··· SUPPLIED RECORDS ···
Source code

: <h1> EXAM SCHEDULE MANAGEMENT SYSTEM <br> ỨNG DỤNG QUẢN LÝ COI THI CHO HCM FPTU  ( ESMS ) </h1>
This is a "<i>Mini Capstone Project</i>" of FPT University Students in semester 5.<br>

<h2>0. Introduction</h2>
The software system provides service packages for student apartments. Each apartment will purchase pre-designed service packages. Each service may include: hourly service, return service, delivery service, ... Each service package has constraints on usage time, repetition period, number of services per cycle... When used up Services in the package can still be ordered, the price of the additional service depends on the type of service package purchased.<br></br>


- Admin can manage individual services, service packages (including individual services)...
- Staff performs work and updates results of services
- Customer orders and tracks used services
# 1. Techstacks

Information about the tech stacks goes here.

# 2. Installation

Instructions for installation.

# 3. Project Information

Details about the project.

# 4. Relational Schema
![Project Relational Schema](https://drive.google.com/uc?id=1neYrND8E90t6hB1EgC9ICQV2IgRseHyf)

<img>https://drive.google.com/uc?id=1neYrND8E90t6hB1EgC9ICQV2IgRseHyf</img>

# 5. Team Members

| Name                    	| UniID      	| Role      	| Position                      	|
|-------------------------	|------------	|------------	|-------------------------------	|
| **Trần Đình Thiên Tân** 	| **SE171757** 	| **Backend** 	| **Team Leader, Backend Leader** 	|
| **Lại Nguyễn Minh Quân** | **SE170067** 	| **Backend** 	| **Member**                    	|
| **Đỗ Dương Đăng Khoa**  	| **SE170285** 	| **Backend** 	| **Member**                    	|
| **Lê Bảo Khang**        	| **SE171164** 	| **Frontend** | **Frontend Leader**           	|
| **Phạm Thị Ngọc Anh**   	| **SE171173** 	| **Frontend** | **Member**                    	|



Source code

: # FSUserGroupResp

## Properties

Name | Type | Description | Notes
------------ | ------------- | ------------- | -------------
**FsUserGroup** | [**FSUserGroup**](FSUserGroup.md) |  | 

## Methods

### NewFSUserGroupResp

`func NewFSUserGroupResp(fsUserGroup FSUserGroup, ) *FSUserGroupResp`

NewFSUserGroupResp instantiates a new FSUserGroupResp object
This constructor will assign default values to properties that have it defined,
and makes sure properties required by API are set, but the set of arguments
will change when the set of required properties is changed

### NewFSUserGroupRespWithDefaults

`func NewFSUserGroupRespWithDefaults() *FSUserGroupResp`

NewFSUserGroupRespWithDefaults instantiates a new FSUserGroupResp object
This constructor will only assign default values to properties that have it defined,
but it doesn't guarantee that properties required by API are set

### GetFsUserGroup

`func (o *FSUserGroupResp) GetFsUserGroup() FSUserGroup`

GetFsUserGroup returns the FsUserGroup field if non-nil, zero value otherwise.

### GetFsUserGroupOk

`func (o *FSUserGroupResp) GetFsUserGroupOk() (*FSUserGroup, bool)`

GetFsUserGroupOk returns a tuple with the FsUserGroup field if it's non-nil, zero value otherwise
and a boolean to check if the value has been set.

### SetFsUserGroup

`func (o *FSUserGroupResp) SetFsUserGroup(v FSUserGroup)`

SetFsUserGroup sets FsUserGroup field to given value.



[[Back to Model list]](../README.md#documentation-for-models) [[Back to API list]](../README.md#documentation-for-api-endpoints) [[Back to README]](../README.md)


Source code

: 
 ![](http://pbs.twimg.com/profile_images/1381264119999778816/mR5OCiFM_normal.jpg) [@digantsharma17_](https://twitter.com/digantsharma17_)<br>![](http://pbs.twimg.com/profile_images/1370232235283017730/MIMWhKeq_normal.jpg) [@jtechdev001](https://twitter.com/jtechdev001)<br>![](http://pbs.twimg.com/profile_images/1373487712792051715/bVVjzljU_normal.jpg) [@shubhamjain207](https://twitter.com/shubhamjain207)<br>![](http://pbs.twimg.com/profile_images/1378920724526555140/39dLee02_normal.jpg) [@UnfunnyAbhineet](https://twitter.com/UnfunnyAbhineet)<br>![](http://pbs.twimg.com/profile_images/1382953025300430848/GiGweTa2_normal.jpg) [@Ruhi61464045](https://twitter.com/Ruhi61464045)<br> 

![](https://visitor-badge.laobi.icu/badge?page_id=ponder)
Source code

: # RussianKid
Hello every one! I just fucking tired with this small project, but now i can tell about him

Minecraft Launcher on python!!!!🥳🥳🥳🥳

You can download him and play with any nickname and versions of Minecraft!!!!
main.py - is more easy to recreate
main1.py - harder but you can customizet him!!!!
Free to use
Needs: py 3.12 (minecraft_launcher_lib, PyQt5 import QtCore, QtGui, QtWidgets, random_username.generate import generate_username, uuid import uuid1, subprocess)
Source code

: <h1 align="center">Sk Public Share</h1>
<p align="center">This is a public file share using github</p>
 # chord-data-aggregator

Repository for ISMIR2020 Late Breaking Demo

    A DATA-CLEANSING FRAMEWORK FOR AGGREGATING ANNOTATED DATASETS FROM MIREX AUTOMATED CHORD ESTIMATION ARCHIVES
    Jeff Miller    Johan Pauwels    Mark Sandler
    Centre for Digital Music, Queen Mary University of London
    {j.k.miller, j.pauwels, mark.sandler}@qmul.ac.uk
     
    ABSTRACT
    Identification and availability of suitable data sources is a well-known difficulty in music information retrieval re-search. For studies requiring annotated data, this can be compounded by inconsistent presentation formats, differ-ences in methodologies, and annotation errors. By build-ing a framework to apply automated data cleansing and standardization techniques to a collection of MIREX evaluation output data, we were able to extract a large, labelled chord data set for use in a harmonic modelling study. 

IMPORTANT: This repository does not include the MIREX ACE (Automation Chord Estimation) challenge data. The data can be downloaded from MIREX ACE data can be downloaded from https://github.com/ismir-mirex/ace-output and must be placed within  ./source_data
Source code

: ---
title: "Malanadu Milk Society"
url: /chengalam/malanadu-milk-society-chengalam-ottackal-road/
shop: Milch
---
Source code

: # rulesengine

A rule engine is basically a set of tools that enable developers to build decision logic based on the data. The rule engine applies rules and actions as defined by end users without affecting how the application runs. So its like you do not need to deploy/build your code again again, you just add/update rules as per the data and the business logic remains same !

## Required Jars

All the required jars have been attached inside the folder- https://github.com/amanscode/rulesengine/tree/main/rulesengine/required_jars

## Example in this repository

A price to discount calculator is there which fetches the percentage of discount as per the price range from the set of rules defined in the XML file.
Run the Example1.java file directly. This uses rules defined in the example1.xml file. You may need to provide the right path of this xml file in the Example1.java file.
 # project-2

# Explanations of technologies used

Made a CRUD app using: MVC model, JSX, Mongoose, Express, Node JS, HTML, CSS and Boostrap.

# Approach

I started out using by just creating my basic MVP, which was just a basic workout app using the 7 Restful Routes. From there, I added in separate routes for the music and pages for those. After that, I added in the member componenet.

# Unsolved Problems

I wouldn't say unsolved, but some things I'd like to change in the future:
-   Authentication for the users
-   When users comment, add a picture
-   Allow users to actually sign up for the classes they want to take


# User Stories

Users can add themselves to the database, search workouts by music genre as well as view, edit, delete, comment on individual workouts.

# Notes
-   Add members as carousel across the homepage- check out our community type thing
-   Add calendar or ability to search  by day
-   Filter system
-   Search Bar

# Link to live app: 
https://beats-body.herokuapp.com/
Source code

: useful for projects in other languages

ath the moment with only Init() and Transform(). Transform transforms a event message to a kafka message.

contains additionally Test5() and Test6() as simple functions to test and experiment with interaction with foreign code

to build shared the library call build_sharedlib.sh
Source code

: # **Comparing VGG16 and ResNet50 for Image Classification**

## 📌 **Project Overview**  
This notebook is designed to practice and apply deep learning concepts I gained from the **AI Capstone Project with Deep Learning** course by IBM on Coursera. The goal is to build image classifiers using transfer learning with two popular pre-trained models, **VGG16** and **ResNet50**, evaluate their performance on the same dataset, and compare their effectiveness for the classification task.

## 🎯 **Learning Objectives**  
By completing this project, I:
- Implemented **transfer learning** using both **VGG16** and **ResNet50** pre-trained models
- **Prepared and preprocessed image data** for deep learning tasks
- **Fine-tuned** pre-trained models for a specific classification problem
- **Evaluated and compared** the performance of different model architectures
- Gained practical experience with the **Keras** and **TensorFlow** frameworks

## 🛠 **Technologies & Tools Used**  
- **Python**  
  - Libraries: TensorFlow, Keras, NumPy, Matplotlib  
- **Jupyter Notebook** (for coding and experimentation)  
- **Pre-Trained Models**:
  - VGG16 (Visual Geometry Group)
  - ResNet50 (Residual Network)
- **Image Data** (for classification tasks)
···
▶ **TASK TO COMPLETE**: One inclusive range is required: first line of the data through the line containing "Name | Type | Description | Notes". Set it down exactly and output nothing else.

▶ **ANSWER FOR THIS EXERCISE**:
Source code

: <h1> EXAM SCHEDULE MANAGEMENT SYSTEM <br> ỨNG DỤNG QUẢN LÝ COI THI CHO HCM FPTU  ( ESMS ) </h1>
This is a "<i>Mini Capstone Project</i>" of FPT University Students in semester 5.<br>

<h2>0. Introduction</h2>
The software system provides service packages for student apartments. Each apartment will purchase pre-designed service packages. Each service may include: hourly service, return service, delivery service, ... Each service package has constraints on usage time, repetition period, number of services per cycle... When used up Services in the package can still be ordered, the price of the additional service depends on the type of service package purchased.<br></br>


- Admin can manage individual services, service packages (including individual services)...
- Staff performs work and updates results of services
- Customer orders and tracks used services
# 1. Techstacks

Information about the tech stacks goes here.

# 2. Installation

Instructions for installation.

# 3. Project Information

Details about the project.

# 4. Relational Schema
![Project Relational Schema](https://drive.google.com/uc?id=1neYrND8E90t6hB1EgC9ICQV2IgRseHyf)

<img>https://drive.google.com/uc?id=1neYrND8E90t6hB1EgC9ICQV2IgRseHyf</img>

# 5. Team Members

| Name                    	| UniID      	| Role      	| Position                      	|
|-------------------------	|------------	|------------	|-------------------------------	|
| **Trần Đình Thiên Tân** 	| **SE171757** 	| **Backend** 	| **Team Leader, Backend Leader** 	|
| **Lại Nguyễn Minh Quân** | **SE170067** 	| **Backend** 	| **Member**                    	|
| **Đỗ Dương Đăng Khoa**  	| **SE170285** 	| **Backend** 	| **Member**                    	|
| **Lê Bảo Khang**        	| **SE171164** 	| **Frontend** | **Frontend Leader**           	|
| **Phạm Thị Ngọc Anh**   	| **SE171173** 	| **Frontend** | **Member**                    	|



Source code

: # FSUserGroupResp

## Properties

Name | Type | Description | Notes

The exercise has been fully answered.